Naughty Nurse #1 pouted her glittery glossed lips. “We don’t want to have to separate all of our friends.”

She jabbed at us with that last “friends.” It was kryptonite. I looked around our table at despondent faces, at heads hung in shame. Some of the girls began to gather their belongings. I looked at the nursing students who were still smiling in a way that either said, “Get a move on!” or “No cavities!” And I realized, I had to do something.

I needed to show the naughty nurses that just because they were gorgeous and blonde and fabulous didn’t mean they could push us around.

I wanted to give the rejects a sweet sense of camaraderie as we matched our will against the Circle of Friends.

I had to restore justice to the collegiate world.

And, most importantly, I had to devise a way to prevent me from having to move my lazy ass to another table.

Now, realistically, we could have all just refused to get up. It was a simple enough solution. But I was fired up and I wasn’t about to take crap from anyone.

I picked up a spoon and twirled it delicately between my fingers. “Ok,” I piped up, “you can have the table.” And then I instructed everyone to lick their silverware.

The naughty nurses’ dazzling smiles quickly contorted into looks of utter disgust.

“That is revolting,” they hissed before storming back to their table, their heels clicking angrily against the Pergo floor.

Our merry band of spoon-suckers finally began chattering amongst themselves, empowered by their victory.
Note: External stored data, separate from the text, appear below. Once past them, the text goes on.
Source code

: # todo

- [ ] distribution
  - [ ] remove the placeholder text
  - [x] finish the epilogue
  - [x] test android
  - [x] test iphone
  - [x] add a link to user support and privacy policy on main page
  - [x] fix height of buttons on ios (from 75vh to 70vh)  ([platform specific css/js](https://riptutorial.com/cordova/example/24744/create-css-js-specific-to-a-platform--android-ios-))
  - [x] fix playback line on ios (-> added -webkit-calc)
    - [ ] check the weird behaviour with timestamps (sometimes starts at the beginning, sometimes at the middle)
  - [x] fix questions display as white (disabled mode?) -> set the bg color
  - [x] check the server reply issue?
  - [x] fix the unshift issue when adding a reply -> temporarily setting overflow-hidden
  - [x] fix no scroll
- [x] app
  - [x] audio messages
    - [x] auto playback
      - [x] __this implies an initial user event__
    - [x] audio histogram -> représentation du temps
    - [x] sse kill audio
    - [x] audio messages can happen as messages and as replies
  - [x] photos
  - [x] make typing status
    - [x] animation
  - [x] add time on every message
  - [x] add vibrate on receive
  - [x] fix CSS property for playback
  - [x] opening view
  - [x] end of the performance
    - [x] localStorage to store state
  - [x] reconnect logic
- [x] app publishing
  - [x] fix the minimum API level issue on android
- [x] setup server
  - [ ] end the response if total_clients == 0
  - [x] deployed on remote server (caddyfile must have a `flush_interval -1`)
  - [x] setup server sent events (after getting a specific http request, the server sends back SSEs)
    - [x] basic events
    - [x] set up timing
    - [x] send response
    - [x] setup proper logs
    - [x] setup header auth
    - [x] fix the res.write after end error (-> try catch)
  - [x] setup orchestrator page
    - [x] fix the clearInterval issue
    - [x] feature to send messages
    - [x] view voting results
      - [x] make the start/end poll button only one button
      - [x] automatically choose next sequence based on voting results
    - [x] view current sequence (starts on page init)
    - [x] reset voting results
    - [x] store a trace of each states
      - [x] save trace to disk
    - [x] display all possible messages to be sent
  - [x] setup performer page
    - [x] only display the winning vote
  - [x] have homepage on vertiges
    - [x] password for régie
I descended back into my quiet solitude, satisfied with the triumph. It wasn’t World Peace, granted . . . but I didn’t have to get up.

Deliver Me

As I sift through my assortment of letters, cursing the prevalence of junk mail, I recall a time not so very long ago when a person’s worth as a human being was measured by the quantity of mail she received.

I was in college then and I was green and grateful. It was a simpler time. A time when a fat Discover card offer would have made my heart sing. We received our mailbox assignments with trembling excitement during our first day of freshmen orientation. Never could we imagine the hell and heartbreak those mailboxes would cause us.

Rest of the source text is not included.